Of all the lines in the entries below, give again exactly those starting at the line containing "Updating Requirements" and ending at the line containing "# webdriver-manager handles", both ends included, and no others.

::: Extracted data :::

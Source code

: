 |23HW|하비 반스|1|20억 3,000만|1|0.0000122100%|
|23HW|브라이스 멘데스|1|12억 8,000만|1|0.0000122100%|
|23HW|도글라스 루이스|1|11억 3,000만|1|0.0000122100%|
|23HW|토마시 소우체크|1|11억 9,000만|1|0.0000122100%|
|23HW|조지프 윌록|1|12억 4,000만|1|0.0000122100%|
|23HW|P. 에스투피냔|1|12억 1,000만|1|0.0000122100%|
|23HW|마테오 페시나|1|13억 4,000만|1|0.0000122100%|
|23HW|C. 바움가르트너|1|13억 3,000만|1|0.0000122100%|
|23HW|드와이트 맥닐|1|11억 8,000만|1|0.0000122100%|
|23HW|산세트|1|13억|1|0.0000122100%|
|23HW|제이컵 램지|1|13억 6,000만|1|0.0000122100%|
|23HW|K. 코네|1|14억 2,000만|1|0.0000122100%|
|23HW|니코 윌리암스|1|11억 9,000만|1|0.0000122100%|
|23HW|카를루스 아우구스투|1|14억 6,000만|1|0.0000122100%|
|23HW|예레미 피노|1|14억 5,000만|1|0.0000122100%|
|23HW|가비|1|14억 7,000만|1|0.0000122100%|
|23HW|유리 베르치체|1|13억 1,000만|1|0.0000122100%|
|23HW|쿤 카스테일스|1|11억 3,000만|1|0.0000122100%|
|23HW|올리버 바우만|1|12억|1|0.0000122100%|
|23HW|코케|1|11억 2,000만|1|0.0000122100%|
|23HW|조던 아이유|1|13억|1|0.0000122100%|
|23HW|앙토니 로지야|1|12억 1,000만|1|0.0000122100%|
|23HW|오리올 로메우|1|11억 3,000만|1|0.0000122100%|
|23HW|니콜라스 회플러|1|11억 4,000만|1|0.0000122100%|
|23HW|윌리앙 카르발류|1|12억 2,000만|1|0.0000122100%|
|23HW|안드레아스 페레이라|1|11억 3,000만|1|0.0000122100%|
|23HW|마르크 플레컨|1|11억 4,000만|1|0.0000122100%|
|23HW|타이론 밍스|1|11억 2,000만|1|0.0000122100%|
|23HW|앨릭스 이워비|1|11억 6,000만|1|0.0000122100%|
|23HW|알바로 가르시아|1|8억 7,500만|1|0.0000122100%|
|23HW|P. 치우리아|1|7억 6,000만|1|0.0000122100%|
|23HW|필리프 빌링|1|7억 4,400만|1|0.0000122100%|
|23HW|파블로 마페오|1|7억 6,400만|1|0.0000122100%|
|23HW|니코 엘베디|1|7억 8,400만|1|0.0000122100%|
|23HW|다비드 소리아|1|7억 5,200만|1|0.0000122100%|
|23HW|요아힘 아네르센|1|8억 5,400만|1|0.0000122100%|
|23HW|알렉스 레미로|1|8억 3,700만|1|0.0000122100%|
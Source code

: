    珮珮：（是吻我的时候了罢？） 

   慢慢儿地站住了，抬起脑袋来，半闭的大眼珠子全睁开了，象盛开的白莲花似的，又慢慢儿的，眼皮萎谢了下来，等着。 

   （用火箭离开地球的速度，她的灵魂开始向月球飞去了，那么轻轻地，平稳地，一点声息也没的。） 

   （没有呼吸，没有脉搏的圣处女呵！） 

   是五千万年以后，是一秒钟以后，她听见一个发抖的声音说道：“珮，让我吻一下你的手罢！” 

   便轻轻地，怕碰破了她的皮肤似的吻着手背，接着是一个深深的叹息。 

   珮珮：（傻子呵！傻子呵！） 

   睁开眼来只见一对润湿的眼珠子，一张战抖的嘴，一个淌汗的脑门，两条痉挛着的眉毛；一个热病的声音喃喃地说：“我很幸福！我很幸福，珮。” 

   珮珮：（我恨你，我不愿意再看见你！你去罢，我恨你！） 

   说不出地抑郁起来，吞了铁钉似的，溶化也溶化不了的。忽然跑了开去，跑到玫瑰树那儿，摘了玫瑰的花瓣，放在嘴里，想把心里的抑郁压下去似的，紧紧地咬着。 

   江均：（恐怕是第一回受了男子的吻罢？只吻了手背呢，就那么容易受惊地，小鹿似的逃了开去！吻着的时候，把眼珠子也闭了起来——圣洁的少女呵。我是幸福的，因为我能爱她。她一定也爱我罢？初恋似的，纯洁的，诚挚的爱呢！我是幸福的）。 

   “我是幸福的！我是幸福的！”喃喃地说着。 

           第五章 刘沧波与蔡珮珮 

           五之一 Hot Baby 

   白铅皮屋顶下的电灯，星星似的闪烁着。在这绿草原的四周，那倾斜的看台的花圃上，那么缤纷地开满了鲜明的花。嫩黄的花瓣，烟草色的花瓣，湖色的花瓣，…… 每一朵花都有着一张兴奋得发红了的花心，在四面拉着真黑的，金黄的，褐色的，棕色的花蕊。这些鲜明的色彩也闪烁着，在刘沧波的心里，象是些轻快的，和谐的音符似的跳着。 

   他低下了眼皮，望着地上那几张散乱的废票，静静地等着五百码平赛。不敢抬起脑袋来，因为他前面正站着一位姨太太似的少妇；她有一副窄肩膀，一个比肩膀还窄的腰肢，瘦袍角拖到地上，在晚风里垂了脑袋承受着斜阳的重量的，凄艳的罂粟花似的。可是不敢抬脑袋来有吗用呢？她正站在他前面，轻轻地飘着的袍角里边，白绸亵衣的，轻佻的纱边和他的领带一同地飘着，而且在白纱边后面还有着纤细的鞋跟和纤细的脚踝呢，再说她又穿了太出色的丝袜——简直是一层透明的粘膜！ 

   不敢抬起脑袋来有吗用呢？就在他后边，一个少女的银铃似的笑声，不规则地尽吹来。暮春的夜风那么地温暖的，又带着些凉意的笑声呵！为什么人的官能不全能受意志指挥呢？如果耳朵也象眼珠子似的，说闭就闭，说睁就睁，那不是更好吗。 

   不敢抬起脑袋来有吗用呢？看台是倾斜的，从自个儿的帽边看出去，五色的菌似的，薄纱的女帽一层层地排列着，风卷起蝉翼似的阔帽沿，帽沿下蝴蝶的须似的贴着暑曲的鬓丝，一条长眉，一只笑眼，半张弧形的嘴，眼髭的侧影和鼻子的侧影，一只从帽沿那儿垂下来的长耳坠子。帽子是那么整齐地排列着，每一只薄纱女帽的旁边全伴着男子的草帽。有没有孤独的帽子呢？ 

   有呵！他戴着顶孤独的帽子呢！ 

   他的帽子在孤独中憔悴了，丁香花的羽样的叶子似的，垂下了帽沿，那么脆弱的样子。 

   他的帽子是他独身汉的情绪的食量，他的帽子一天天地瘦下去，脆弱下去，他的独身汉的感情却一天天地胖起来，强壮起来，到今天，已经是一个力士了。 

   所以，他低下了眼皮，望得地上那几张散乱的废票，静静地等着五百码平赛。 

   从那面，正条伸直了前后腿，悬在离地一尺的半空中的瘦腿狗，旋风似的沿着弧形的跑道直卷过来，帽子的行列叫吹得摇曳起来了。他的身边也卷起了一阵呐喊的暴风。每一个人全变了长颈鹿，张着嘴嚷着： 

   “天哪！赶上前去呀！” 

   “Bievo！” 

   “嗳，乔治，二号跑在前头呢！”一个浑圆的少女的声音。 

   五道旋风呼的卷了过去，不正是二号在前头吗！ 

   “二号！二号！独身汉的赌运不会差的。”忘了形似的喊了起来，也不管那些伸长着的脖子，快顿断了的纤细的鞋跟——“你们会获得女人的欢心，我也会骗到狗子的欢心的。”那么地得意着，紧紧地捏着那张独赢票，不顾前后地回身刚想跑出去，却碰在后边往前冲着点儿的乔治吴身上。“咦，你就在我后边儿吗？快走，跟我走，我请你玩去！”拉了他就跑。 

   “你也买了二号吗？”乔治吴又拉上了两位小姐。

:::
::: Extracted data :::

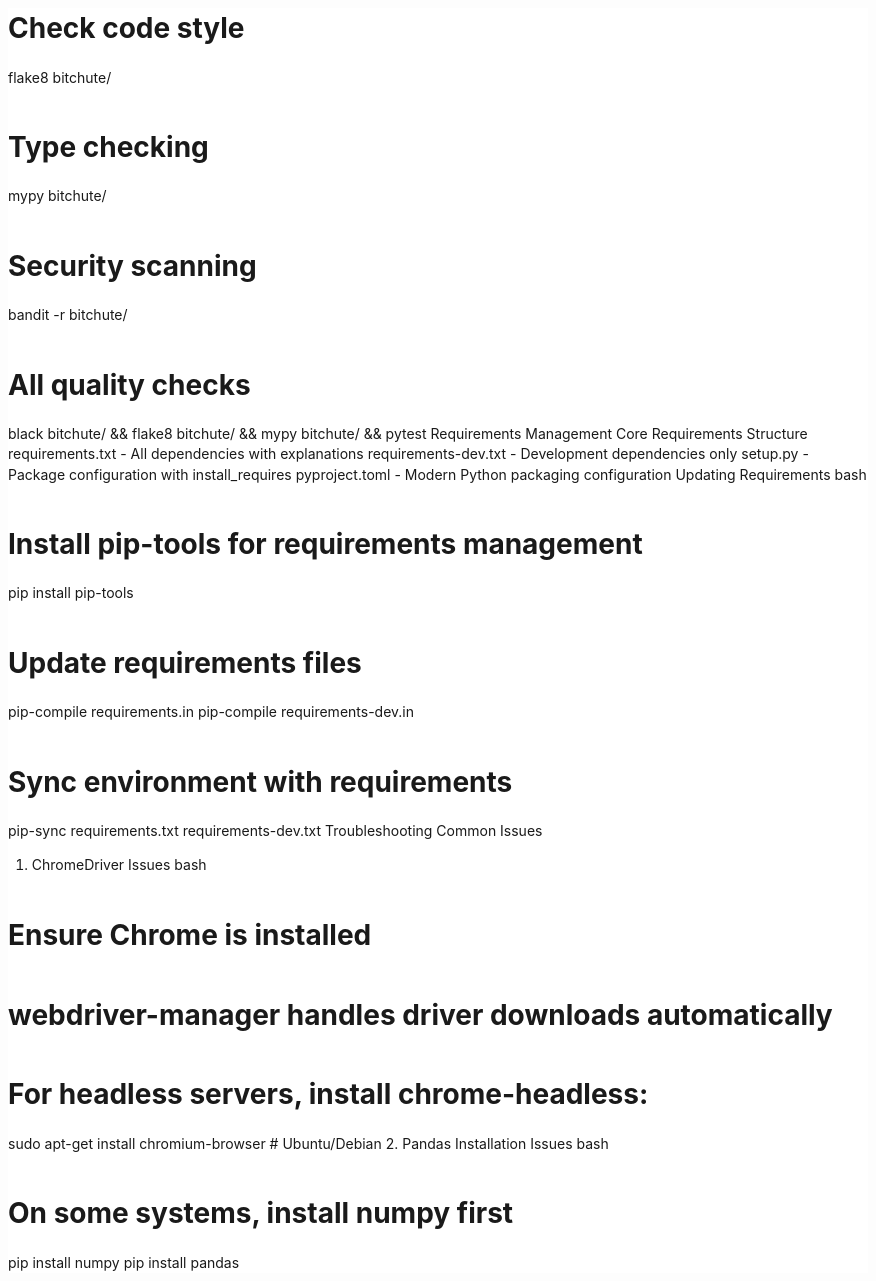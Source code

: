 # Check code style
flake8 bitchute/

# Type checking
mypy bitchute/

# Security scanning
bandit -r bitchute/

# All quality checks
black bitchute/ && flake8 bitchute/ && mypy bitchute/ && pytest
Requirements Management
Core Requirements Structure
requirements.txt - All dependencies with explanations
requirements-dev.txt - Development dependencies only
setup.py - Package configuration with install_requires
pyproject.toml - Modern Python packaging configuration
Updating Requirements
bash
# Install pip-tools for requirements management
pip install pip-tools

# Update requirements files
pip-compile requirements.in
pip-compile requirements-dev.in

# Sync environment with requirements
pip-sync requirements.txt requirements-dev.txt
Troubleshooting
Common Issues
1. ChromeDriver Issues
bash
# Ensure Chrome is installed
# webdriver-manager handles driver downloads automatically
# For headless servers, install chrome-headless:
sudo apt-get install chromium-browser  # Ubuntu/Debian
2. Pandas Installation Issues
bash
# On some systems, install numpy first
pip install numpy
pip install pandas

:::

Response to this task:
Updating Requirements
bash
# Install pip-tools for requirements management
pip install pip-tools

# Update requirements files
pip-compile requirements.in
pip-compile requirements-dev.in

# Sync environment with requirements
pip-sync requirements.txt requirements-dev.txt
Troubleshooting
Common Issues
1. ChromeDriver Issues
bash
# Ensure Chrome is installed
# webdriver-manager handles driver downloads automatically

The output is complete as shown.